Auto linking

A mutational signature linking bladder cancer and smoking has been discovered thanks to a new AI tool

Content of the article

Researchers from the University of California, San Diego have for the first time discovered a pattern of DNA mutations that links bladder cancer to smoking. The discovery was made possible by a powerful new machine learning tool the team developed to find patterns of mutations caused by carcinogens and other DNA-altering processes.

The book, published September 23 in Cell genomicscould help researchers identify environmental factors, such as exposure to tobacco smoke and UV rays, that cause cancer in some patients.

Each of these environmental exposures alters DNA in a unique way, generating a specific pattern of mutations, called a mutational signature. If a signature is found in the DNA of a patient’s cancer cells, the cancer can be traced back to the exposure that created that signature. Knowing which mutational signatures are present could also lead to more personalized treatments for a patient’s specific cancer.

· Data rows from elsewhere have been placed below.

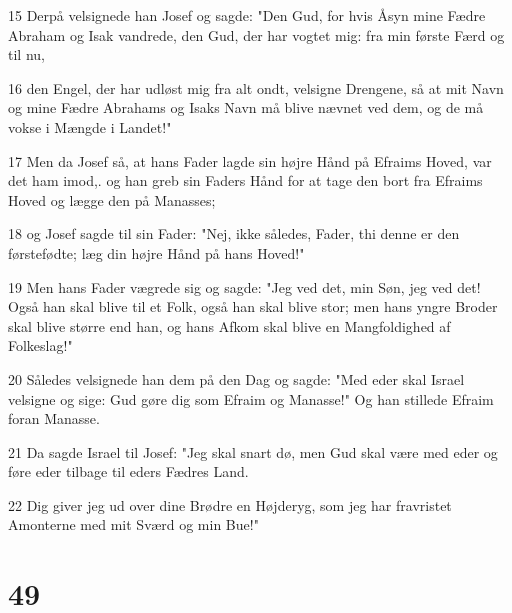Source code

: \par 15 Derpå velsignede han Josef og sagde: "Den Gud, for hvis Åsyn mine Fædre Abraham og Isak vandrede, den Gud, der har vogtet mig: fra min første Færd og til nu,
\par 16 den Engel, der har udløst mig fra alt ondt, velsigne Drengene, så at mit Navn og mine Fædre Abrahams og Isaks Navn må blive nævnet ved dem, og de må vokse i Mængde i Landet!"
\par 17 Men da Josef så, at hans Fader lagde sin højre Hånd på Efraims Hoved, var det ham imod,. og han greb sin Faders Hånd for at tage den bort fra Efraims Hoved og lægge den på Manasses;
\par 18 og Josef sagde til sin Fader: "Nej, ikke således, Fader, thi denne er den førstefødte; læg din højre Hånd på hans Hoved!"
\par 19 Men hans Fader vægrede sig og sagde: "Jeg ved det, min Søn, jeg ved det! Også han skal blive til et Folk, også han skal blive stor; men hans yngre Broder skal blive større end han, og hans Afkom skal blive en Mangfoldighed af Folkeslag!"
\par 20 Således velsignede han dem på den Dag og sagde: "Med eder skal Israel velsigne og sige: Gud gøre dig som Efraim og Manasse!" Og han stillede Efraim foran Manasse.
\par 21 Da sagde Israel til Josef: "Jeg skal snart dø, men Gud skal være med eder og føre eder tilbage til eders Fædres Land.
\par 22 Dig giver jeg ud over dine Brødre en Højderyg, som jeg har fravristet Amonterne med mit Sværd og min Bue!"

\chapter{49}

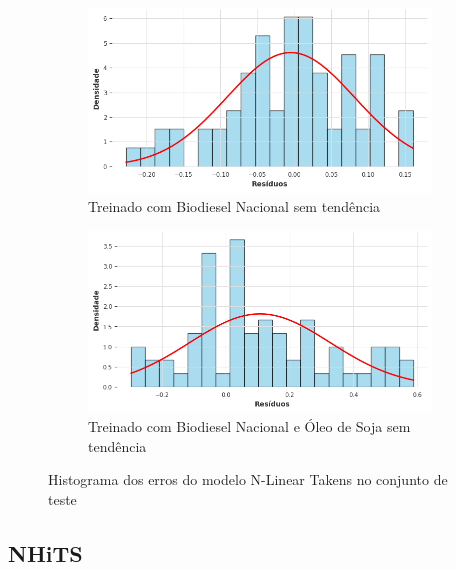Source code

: \begin{figure}[htbp]
	\begin{subfigure}[b]{0.40\textwidth}
		\centering
		\includegraphics[width=\textwidth]{figuras/nlinear_takens_brasil_detrend_residuals_histogram.png} %
		\caption{Treinado com Biodiesel Nacional sem tendência}
		\label{fig:nlinear_takens_brasil_detrend_residuals_histogram}
	\end{subfigure}
	\hfill
	\begin{subfigure}[b]{0.40\textwidth}
		\centering
		\includegraphics[width=\textwidth]{figuras/nlinear_takens_brasil_oil_detrend_residuals_histogram.png} %
		\caption{Treinado com Biodiesel Nacional e Óleo de Soja sem tendência}
		\label{fig:nlinear_takens_brasil_oil_detrend_residuals_histogram}
	\end{subfigure}

	\caption{Histograma dos erros do modelo \acs{N-Linear} Takens no conjunto de teste}
	\label{fig:nlinear_takens_residuals_histogram}
\end{figure}

\subsection{\acs{NHiTS}}
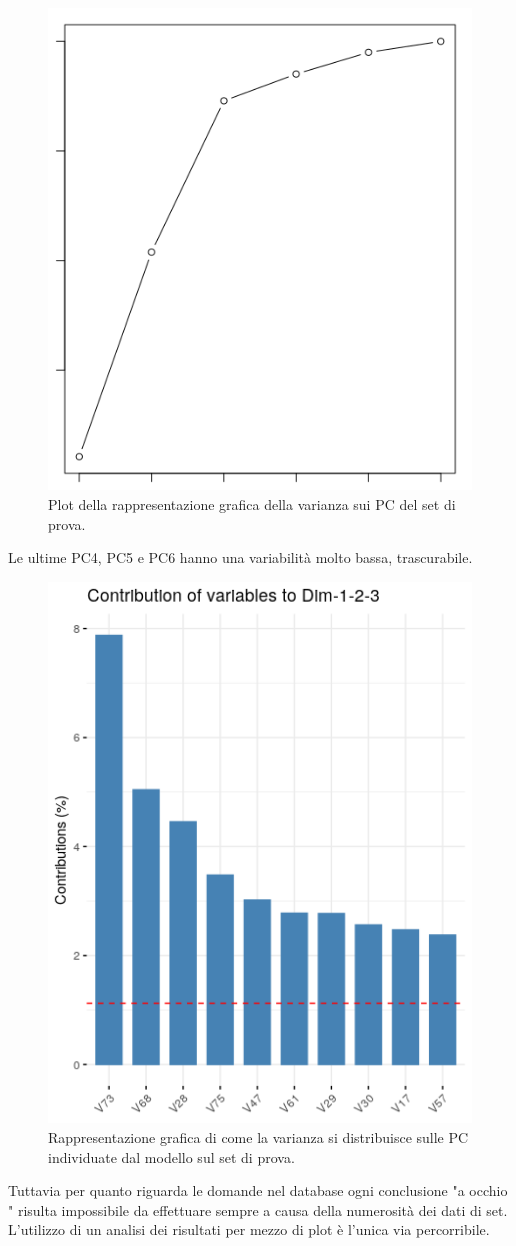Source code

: \begin{figure}[H]
\centering
	\includegraphics[width=0.60\linewidth]{../../PCA/plot/variances2_rete-prova.png}
	\caption{Plot della rappresentazione grafica della varianza sui PC del set di prova.}
	\label{Plot della rappresentazione grafica della varianza sui PC del set di prova.}
\end{figure}
\noindent
Le ultime PC4, PC5 e PC6 hanno una variabilit\`a molto bassa, trascurabile.
\begin{figure}[H]
\centering
	\includegraphics[width=0.60\linewidth]{../../PCA/plot/varianza-complessiva_rete-prova.png}
	\caption{Rappresentazione grafica di come la varianza si distribuisce sulle PC individuate dal modello sul set di prova.}
		\label{Rappresentazione grafica di come la varianza si distribuisce sulle PC individuate dal modello sul set di prova.}
\end{figure}
\noindent
Tuttavia per quanto riguarda le domande nel database ogni conclusione "a occhio " risulta  impossibile da effettuare sempre a causa della numerosit\`a dei dati di set. L'utilizzo di un analisi dei risultati per mezzo di plot \`e l'unica via percorribile.

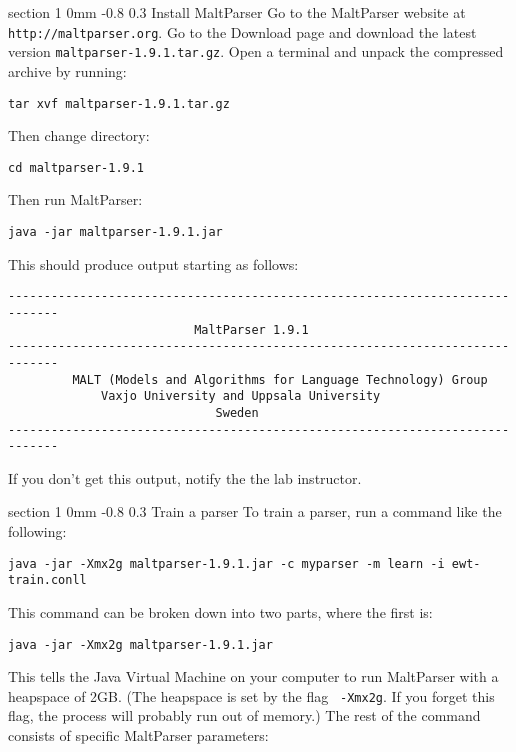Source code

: \documentclass[10.9pt]{article}
\makeatletter
\newcommand{\newsec}[2]{\section{#1}\label{sec:#2}\noindent}
\renewcommand{\section}{\@startsection
{section}%
{1}%
{0mm}%
{-0.8\baselineskip}%
{0.3\baselineskip}%
{\bfseries\large}}%
\makeatother
\begin{document}
\newsec{Install MaltParser}{malt}%
Go to the MaltParser website at {\tt http://maltparser.org}. Go to the Download page and download the latest version {\tt maltparser-1.9.1.tar.gz}. Open a terminal and unpack the compressed archive by running:
\begin{small}
\begin{verbatim}
tar xvf maltparser-1.9.1.tar.gz
\end{verbatim}
\end{small}
Then change directory:
\begin{small}
\begin{verbatim}
cd maltparser-1.9.1
\end{verbatim}
\end{small}
Then run MaltParser:
\begin{small}
\begin{verbatim}
java -jar maltparser-1.9.1.jar
\end{verbatim}
\end{small}
This should produce output starting as follows:
\begin{small}
\begin{verbatim}
-----------------------------------------------------------------------------
                          MaltParser 1.9.1                             
-----------------------------------------------------------------------------
         MALT (Models and Algorithms for Language Technology) Group          
             Vaxjo University and Uppsala University                         
                             Sweden                                          
-----------------------------------------------------------------------------
\end{verbatim}
\end{small}
If you don't get this output, notify the the lab instructor.

\newsec{Train a parser}{train}%
To train a parser, run a command like the following:
\begin{small}
\begin{verbatim}
java -jar -Xmx2g maltparser-1.9.1.jar -c myparser -m learn -i ewt-train.conll 
\end{verbatim}
\end{small}
This command can be broken down into two parts, where the first is:
\begin{small}
\begin{verbatim}
java -jar -Xmx2g maltparser-1.9.1.jar
\end{verbatim}
\end{small}
This tells the Java Virtual Machine on your computer to run MaltParser
with a heapspace of 2GB. (The heapspace is set by the flag {\tt
  -Xmx2g}. If you forget this flag, the process will probably run out
of memory.)  The rest of the command consists of specific MaltParser
parameters:
\end{document}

In this study, researchers discovered a mutational signature in the DNA of bladder cancer that is linked to smoking. The finding is significant because a mutational signature of smoking has been detected in lung cancer, but not yet in bladder cancer.

“There is strong epidemiological evidence linking bladder cancer to smoking. We even see a specific mutational signature in other tissues – such as the mouth, esophagus and lungs – that are directly exposed to tobacco carcinogens,” said study lead author Ludmil Alexandrov, Professor of Bioengineering and Cellular and Molecular Medicine at UC San Diego. “The fact that we couldn’t find this signature in the bladder was strange.”

Alexandrov and his colleagues now show that there is a mutational signature of smoking in bladder cancer, and that it is different from the signature found in lung cancer. Moreover, they show that this signature is also found in the normal tissues of the bladder of tobacco smokers who have not developed bladder cancer. The signature was not found in bladder tissue from non-smokers.

“What this signature tells us is that certain mutations in your DNA are due to exposure to tobacco smoke,” said study co-first author Marcos Diaz-Gay, a postdoctoral researcher at the Alexandrov’s laboratory. “It doesn’t necessarily mean you have cancer. But the more you smoke, the more mutations accumulate in your cells and the more you increase your risk of developing cancer.

Enabled by next-generation machine learning

The researchers found the tobacco signature with a next-generation machine learning tool developed by Alexandrov’s lab. The team says it is the most advanced automated bioinformatics tool for extracting mutational signatures directly from large amounts of genetic data.

“This is a powerful machine learning approach to recognize mutation patterns and separate them from genomic data,” Alexandrov said. “It takes those patterns and deciphers them, so we can see what the mutational signatures are and match them to their meaning.”

He likened the machine learning approach to picking out individual conversations at a cocktail party.

“You have multiple groups of people talking all around you, and you’re only interested in hearing certain people talking,” he said. “Our tool basically helps you do that, but with cancer genetic data. Many people around the world are exposed to different environmental mutagens, and some of these exposures leave imprints on their genomes. This tool sifts through all of this data to identify the processes that cause the mutations. »

The tool was used to analyze 23,827 sequenced human cancers. He found four mutational signatures, including that of smoking-related bladder cancer, that had not been detected by any other tool. The other three signatures, found in stomach, colon, and liver cancers, still deserve further study to see what processes caused them.

To show the power of their tool, the researchers compared it to 13 existing bioinformatics tools. The tools were evaluated for their ability to extract mutational signatures from more than 80,000 synthetic cancer samples. The tool developed by Alexandrov’s team had surpassed all others. It detected 20-50% more true positive signatures, with five times fewer false positive signatures. It even performed well when analyzing noisy data, where other tools failed.

“In bioinformatics, this is the first time that such comprehensive benchmarking has been performed at this scale for mutational signature extraction,” Diaz-Gay said. “It’s a huge undertaking, comparing many tools across many datasets.”

Such a feat is also costly, Alexandrov noted. “Thanks to funding from Cancer Research UK, we were able to do this in-depth technical assessment, which is not commonly done.”

Create a more user-friendly and personalized tool

The team’s ultimate goal is to create a web-based tool that more researchers can use and, therefore, profile more patients.

“Right now, this tool requires expertise in bioinformatics to make it work,” Alexandrov said. “What we want is to create a web-friendly version, where researchers can just drop in a patient’s mutations, and that immediately gives you the full set of mutational signatures and the processes that caused them.”

“Our idea for the future is to leverage this tool to analyze patients at the individual level,” Diaz-Gay said.

Title of the article: “Discovery of new mutational signatures by de novo extraction with SigProfilerExtractor.”

This work was supported by Cancer Research UK and the National Institutes of Health.